### TASK TO CARRY OUT
In the entries below, some lines hold the string "section"; please say how many, giving the number and nothing else.
***
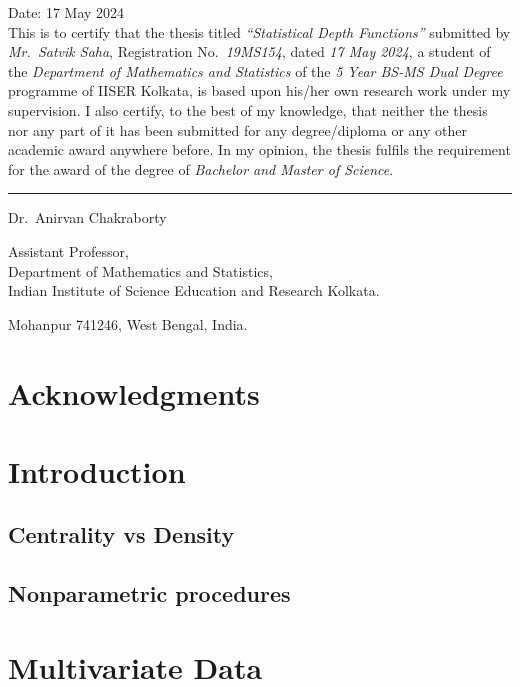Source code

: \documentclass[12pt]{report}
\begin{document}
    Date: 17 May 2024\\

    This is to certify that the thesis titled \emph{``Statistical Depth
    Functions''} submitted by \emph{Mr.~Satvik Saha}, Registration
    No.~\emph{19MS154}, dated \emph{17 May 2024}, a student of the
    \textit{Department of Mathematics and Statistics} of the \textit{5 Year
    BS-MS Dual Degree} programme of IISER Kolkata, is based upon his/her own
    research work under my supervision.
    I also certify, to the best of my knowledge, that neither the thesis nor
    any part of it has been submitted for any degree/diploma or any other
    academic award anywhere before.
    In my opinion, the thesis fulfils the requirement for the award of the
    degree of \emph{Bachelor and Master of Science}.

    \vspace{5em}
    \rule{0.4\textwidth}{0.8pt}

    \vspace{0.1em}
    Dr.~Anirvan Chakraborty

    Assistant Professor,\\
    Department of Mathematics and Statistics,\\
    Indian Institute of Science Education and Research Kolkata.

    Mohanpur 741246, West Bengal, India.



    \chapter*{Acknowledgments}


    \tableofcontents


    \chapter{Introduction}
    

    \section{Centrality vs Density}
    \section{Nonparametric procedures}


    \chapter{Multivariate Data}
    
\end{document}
***
### SOLVED PROBLEM
2